Monday, January 16, 2006

Weekend Edition: “Friends of Animals” Have an Appetite for Destruction


Long-time readers may have gathered that I’m a bird-watcher, a serious one.

But I’ve only half-followed a controversy between our local utility, United Illuminating, which wants to get rid of stray monk parakeets and their large nests for the sake of maintaining the power lines, and the so-called “Friends of Animals,” a Darien, Connecticut-based group trying to protect the squawking, bright green birds, for the sake of the birds.

Then last week Friends of Animals announced a lawsuit against UI in a press release containing the following language, which I am not making up:


The suit claims that numerous other birds, including song sparrows, house finches and great horned owls, also use the parrot nests for shelter.

“The presence of the Monk Parakeet, a strict herbivore, is a benign effect on other local species and may actually increase numbers and variety of wildlife in an otherwise ecologically barren urban environment,” the suit says.

Now, I live in this “otherwise ecologically barren urban environment” described in the press release.
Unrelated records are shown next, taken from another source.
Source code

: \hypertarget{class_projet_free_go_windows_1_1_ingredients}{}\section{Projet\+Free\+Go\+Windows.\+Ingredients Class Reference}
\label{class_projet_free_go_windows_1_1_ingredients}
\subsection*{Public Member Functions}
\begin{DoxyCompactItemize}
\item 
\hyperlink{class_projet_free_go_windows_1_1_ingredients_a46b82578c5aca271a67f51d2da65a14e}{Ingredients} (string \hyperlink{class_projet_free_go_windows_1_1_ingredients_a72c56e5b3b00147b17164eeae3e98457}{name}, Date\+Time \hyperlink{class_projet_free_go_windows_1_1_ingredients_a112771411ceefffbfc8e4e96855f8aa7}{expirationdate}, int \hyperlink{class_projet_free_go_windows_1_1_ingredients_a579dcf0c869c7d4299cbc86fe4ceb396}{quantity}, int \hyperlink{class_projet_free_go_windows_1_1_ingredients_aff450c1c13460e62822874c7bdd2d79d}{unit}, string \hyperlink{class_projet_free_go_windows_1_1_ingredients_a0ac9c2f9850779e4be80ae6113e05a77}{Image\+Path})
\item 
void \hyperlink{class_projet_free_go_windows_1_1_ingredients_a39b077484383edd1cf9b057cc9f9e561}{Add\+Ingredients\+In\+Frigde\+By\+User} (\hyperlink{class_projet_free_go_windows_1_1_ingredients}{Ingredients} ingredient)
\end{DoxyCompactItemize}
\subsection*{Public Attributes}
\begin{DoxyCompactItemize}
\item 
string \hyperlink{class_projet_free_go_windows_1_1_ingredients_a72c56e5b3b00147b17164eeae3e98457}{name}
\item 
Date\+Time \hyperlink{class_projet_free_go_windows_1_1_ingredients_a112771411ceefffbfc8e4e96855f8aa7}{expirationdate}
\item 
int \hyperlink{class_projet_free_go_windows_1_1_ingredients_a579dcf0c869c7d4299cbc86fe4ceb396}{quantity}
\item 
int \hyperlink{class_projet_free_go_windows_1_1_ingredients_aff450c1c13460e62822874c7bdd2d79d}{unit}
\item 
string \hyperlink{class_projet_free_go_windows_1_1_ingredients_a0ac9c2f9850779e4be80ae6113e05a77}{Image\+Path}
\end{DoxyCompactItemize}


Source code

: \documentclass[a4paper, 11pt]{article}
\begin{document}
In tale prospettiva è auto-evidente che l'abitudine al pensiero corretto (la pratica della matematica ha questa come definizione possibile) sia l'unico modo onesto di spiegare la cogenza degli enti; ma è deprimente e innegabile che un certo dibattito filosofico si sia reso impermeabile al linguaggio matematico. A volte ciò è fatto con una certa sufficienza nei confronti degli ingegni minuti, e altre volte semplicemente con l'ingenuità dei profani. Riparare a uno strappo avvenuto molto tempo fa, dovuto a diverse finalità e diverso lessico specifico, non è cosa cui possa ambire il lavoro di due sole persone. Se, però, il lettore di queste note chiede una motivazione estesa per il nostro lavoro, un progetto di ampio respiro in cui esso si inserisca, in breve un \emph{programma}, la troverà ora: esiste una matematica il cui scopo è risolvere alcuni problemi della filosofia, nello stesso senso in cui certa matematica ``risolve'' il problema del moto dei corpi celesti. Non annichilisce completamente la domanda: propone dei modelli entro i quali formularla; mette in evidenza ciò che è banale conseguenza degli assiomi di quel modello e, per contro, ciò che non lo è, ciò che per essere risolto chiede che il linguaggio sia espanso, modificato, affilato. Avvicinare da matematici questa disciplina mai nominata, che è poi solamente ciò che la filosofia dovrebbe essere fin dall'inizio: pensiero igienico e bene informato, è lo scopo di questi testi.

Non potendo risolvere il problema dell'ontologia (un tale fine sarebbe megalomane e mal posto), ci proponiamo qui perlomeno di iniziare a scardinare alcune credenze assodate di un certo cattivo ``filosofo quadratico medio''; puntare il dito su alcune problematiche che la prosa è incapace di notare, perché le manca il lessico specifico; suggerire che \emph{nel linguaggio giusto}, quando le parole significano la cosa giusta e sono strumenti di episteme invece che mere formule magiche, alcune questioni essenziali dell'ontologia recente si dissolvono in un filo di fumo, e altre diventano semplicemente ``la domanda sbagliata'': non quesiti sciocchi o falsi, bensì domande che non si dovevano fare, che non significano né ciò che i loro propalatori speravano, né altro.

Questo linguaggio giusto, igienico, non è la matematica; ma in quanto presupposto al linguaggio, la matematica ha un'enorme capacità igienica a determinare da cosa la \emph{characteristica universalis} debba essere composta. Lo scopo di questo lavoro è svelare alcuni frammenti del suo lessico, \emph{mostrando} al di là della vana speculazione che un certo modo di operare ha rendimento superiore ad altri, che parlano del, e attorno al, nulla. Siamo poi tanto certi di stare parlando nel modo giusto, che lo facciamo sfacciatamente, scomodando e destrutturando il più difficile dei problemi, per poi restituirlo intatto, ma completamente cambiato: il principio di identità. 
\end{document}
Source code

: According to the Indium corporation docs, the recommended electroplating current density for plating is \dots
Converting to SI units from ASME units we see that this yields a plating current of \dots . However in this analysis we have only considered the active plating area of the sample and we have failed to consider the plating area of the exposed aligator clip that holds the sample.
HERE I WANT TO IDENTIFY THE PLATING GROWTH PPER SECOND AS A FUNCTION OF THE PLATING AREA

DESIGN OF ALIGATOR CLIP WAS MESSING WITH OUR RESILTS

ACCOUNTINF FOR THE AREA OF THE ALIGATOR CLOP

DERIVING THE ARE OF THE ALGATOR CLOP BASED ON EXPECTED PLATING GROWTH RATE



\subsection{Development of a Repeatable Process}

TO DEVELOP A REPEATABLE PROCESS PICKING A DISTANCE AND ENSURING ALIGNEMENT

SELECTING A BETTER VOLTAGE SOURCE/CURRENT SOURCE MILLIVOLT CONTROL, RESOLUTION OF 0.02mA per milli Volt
And in the past year I have witnessed—in the midst of this burned out holocaust of a region—the following wildlife in my yard: sparrows, finches, Goldfinches (both summer coats and winter coats), a Rose-breasted Grosbeak, Carolina Wrens, Winter Wrens, a Black-throated Blue Warbler, Black and White Warblers, Yellow Warblers, Yellowthroats, Northern Flickers, Hairy Woodpeckers, Downy Woodpeckers, Cedar Waxwings, doves, chickadees, and—just last week—a Red-Tailed Hawk perched eight feet away from me.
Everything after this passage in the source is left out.